The number is significantly lower than normally reported, going from 9,819 on Sunday and from 6,836 reported Sept. 6.
There were a total of 67,793 tests -- 56,369 PCR and 11,424 antigen -- reported within the past seven days. The previous week, Aug. 30 through Sept. 5, there were 78,095 tests, with 61,967 of them PCR and 16,128 antigen.
Since the beginning of the pandemic, there have been a total of 4,748,684 tests reported. Of that number, 496,775 were positive for covid-19, according to Health Department data.
VARIANTS OF CONCERN
According to a Health Department report released Monday, the number of cases in Arkansas found to have been caused by the delta variant, which first emerged in India, rose by 704, from 4,185 on Sept. 7 to 4,889 on Monday.
The number known to have been caused by the alpha variant from the United Kingdom rose by two, to 771.

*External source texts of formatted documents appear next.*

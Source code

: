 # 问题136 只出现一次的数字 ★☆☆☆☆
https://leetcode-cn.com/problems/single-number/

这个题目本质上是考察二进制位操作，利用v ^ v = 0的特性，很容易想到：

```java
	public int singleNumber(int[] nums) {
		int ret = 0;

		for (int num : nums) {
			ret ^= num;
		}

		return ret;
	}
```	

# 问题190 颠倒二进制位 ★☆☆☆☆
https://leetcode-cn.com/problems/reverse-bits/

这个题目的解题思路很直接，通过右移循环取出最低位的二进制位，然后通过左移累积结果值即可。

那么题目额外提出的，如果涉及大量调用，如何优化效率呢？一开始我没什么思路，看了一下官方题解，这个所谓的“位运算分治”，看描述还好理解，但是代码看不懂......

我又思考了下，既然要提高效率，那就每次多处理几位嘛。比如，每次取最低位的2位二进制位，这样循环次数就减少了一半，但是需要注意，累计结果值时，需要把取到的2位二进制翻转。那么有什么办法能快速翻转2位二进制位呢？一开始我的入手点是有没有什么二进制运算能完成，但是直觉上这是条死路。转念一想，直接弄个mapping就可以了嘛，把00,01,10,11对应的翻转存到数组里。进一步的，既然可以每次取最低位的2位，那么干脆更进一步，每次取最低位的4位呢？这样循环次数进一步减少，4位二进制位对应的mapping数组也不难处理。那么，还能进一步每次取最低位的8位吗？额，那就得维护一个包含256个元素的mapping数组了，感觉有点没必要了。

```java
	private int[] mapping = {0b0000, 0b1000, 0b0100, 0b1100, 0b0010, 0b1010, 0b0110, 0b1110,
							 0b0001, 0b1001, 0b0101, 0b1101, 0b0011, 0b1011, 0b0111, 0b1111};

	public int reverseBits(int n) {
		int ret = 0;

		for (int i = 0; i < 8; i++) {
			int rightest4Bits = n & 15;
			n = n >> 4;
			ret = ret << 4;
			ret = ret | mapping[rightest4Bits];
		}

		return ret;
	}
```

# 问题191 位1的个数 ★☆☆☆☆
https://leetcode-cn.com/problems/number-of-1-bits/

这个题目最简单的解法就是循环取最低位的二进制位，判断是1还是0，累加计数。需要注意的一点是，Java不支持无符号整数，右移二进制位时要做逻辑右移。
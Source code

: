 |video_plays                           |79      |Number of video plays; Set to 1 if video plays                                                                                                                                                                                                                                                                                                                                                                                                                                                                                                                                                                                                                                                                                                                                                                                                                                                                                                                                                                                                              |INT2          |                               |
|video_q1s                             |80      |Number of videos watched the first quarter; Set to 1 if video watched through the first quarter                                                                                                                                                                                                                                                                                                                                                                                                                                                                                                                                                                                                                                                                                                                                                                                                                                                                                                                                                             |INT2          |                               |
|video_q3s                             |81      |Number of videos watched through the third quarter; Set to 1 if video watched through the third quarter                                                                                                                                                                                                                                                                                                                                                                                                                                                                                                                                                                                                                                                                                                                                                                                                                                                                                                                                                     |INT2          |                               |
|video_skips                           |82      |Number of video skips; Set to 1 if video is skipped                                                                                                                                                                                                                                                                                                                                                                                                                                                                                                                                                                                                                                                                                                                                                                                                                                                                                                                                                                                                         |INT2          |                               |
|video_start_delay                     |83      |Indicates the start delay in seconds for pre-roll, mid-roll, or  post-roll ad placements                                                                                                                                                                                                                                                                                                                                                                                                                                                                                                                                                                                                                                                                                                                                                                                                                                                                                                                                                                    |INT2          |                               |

The Health Department also reported an increase from 58 to 59 in the number of cases found to have been caused by the gamma variant from Brazil.
The total number of cases caused by such variants is unknown because only a small percentage of specimens are sent to laboratories for the genomic sequencing used to determine the strain of the virus.
CASES BY COUNTY
Health Department data indicated that Pulaski County had the largest increase in total cases, with the count rising by 62.
Craighead County had the next-largest increase, 59, followed by Benton County with 40.